Table Of Content
- Exclusive: In $1B+ bet on AI, biopharma heavyweights back new startup to upend drug R&D
- Small Molecule
- Design Therapeutics Highlights Upcoming Milestones and Reports Second Quarter 2022 Financial Results
- Data to be Presented during the 2021 Virtual Myotonic Dystrophy Foundation Annual Conference
- Friedreich Ataxia Program
Xaira was co-founded by Dr. David Baker, Professor of Biochemistry and Director of the Institute for Protein Design at the University of Washington School of Medicine. The company now employs a group of researchers who developed the leading models for protein and antibody design, RFdiffusion and RFantibody, while in Dr. Baker’s lab. Xaira’s broader team will advance these models and develop new methods that can connect the world of biological targets and engineered molecules to the human experience of disease. DT-216 Phase 1 MAD Trial DesignThe Phase 1 MAD clinical trial is a randomized, double-blind, placebo-controlled study designed to evaluate multiple ascending doses of DT-216 administered intravenously in adult patients with FA. The primary and secondary study objectives were to evaluate safety and tolerability, and pharmacokinetics (PK) of three weekly doses of DT-216 in FA patients.
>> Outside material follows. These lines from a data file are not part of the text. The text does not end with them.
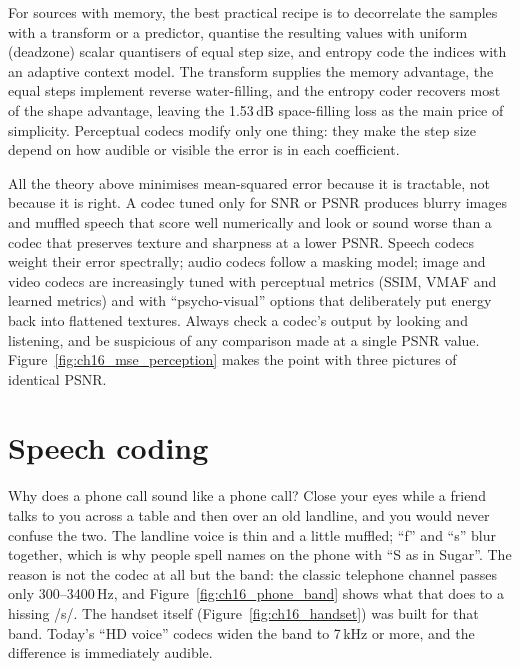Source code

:\begin{keyidea}
For sources with memory, the best practical recipe is to decorrelate the samples with a transform
or a predictor, quantise the resulting values with uniform (deadzone) scalar quantisers of equal
step size, and entropy code the indices with an adaptive context model. The transform supplies the
memory advantage, the equal steps implement reverse water-filling, and the entropy coder recovers
most of the shape advantage, leaving the 1.53\,dB space-filling loss as the main price of
simplicity. Perceptual codecs modify only one thing: they make the step size depend on how audible
or visible the error is in each coefficient.
\end{keyidea}


\begin{pitfall}
All the theory above minimises mean-squared error because it is tractable, not because it is right.
A codec tuned only for SNR or PSNR produces blurry images and muffled speech that score well
numerically and look or sound worse than a codec that preserves texture and sharpness at a lower
PSNR. Speech codecs weight their error spectrally; audio codecs follow a masking model; image and
video codecs are increasingly tuned with perceptual metrics (SSIM, VMAF and learned metrics) and
with ``psycho-visual'' options that deliberately put energy back into flattened textures. Always
check a codec's output by looking and listening, and be suspicious of any comparison made at a
single PSNR value. Figure~\ref{fig:ch16_mse_perception} makes the point with three pictures of
identical PSNR.
\end{pitfall}

\section{Speech coding}
\label{sec:ch16:speech}

Why does a phone call sound like a phone call? Close your eyes while a friend talks to you across
a table and then over an old landline, and you would never confuse the two. The landline voice is
thin and a little muffled; ``f'' and ``s'' blur together, which is why people spell names on the
phone with ``S as in Sugar''. The reason is not the codec at all but the band: the classic
telephone channel passes only 300--3400\,Hz, and Figure~\ref{fig:ch16_phone_band} shows what that
does to a hissing /s/. The handset itself (Figure~\ref{fig:ch16_handset}) was built for that band. Today's ``HD voice'' codecs widen the band to 7\,kHz or more, and the
difference is immediately audible.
Exclusive: In $1B+ bet on AI, biopharma heavyweights back new startup to upend drug R&D
Discovery efforts for multiple other small molecule genomic medicines are also underway. We believe our experiences with GeneTAC™ molecules allow us to more rapidly design GeneTAC™ molecules for additional indications. Our DM1 GeneTAC™ small molecules were shown to reduce observable CUG nuclear foci and correct splicing defects in DM1 patient-derived myotubes. We are working toward selection of a development candidate in anticipation of a future IND submission. Fuchs Endothelial Corneal Dystrophy (FECD) is a genetic eye disease characterized by bilateral degeneration of corneal endothelial cells (CECs) and progressive loss of vision. Typically, the disease manifests after age 40 and can be detected through routine eye exams.
Small Molecule
Design believes these data support use of the muscle FXN mRNA assay as a sensitive indicator of clinical activity in FA, with the ability to discriminate clinically meaningful changes in endogenous FXN mRNA. Dr. Jeffries brings over twenty years of experience in biopharma with extensive experience in strategy and R&D. Prior to Design, Dr. Jeffries led projects to develop R&D and therapeutic strategies for biopharma at the Boston Consulting Group. He was instrumental in pioneering miniPCR, which performed the first PCR on the international space station.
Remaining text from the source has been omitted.